I'm not sure how to effectively combat this, i.e. increase the percentage answered without encouraging bad answers. Perhaps more bounties on unanswered questions (anyone feel free to ping me if you see one that could do with a bounty, since I apparently have rep to spare), or just encouraging our active users to browse through the unanswered questions looking for ones we can answer.
The users stat is the only one of the five I'm not worried about at all, since that can only increase with time. (Unless people start deleting their accounts in droves, I suppose.)
And I'm not sure about the answers per question stat; can't really remember what it was a few weeks ago.
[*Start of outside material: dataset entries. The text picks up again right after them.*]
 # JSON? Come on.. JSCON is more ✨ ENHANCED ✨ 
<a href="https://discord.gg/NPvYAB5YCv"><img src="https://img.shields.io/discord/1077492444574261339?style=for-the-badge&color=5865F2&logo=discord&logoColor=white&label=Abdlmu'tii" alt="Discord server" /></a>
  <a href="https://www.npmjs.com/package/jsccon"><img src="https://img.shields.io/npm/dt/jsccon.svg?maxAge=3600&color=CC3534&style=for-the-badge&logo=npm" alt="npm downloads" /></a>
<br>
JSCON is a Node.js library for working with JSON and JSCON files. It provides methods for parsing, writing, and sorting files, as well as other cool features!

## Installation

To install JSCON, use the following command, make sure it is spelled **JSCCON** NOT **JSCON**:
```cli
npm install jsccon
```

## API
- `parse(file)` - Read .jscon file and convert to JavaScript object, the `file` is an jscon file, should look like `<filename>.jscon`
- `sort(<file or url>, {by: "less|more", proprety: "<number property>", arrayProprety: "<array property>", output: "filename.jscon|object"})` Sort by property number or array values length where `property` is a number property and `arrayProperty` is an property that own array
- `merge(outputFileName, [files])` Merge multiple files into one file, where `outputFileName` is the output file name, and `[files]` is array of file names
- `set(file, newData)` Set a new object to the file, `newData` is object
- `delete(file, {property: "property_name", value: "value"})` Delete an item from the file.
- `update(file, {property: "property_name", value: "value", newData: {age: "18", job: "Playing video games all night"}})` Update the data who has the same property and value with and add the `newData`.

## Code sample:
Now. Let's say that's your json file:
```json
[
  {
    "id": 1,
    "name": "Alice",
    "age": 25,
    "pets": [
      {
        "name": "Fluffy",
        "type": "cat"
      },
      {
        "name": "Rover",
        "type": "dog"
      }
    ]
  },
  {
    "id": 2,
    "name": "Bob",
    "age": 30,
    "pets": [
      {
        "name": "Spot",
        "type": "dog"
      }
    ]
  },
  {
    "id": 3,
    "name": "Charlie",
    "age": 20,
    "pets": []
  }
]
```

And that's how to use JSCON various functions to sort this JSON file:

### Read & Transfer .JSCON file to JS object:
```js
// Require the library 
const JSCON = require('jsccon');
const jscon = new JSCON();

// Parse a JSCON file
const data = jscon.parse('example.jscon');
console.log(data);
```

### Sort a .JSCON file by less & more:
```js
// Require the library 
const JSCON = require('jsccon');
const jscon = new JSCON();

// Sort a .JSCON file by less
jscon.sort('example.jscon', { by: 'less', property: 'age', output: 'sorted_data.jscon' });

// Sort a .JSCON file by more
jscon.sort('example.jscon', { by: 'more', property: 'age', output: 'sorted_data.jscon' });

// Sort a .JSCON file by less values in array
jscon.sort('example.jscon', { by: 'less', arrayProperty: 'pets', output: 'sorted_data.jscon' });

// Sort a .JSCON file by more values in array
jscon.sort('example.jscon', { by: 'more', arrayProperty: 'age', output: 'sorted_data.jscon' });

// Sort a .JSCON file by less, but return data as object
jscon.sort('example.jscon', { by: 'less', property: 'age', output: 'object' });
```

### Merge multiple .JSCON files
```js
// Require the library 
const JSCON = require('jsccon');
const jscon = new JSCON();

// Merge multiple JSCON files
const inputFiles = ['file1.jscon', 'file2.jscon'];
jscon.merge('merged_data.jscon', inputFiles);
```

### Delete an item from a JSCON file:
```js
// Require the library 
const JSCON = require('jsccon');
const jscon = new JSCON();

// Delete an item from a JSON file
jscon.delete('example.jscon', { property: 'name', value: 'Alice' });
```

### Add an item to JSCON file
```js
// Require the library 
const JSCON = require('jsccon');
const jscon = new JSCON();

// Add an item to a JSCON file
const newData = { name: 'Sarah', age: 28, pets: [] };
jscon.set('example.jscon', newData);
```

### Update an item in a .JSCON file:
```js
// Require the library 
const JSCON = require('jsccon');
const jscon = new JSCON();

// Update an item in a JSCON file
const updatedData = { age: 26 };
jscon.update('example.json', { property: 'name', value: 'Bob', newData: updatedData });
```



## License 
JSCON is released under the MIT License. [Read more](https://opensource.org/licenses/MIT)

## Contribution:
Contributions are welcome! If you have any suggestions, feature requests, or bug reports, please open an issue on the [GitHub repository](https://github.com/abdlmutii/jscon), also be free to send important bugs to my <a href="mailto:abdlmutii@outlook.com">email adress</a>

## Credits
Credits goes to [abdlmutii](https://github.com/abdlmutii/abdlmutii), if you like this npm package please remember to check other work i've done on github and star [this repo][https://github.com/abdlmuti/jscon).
@b_jonas Not even enough to ask any questions about it here? :-)
 
@Randal'Thor I'll think about it. I'll have to digest this book a bit, and perhaps even re-read parts of it while deliberately ignoring the parts I don't like. I know that helps. It also helps to hear other people's explanations.
 
11:48 PM
@Randal'Thor The easiest way to do it, obviously, is to encourage people to ask easier questions.
 
But not so easy that they get downvoted into the basement for lack of research.
 
I think this site is ridiculously aggressive about that standard.
 
One problem is that most of the literature I want to ask questions about is sci-fi.
 
Asking sci-fi questions here would be a reasonable way to get users active on that site to become active on this one as well.
 
I don't want to fragment the sci-fi questions. Sci-fi SE is still my home site and I won't cheat on him. Asking about Strugatsky here would be fine because you convinced me to read his book, but most sci-fi isn't.
 
11:58 PM
It can also depend on what kind of question you want to ask about a sci-fi book. E.g. I posted a Wheel of Time question here because it was the sort of subjective-analysis question that would likely be closed on SFF.
 
literature.stackexchange.com/q/1970/139 I get away with because of some Verne books it's really not easy to tell if they're sci-fi. Michel Strogoff has exactly one sci-fi part, the revelation right at the end, which is sort of unfair, because you shouldn't be allowed to pull a spaceship to save your protagonist at the very end of your book if there was not even a hint of spaceships or aliens in the rest, but Verne got away with it.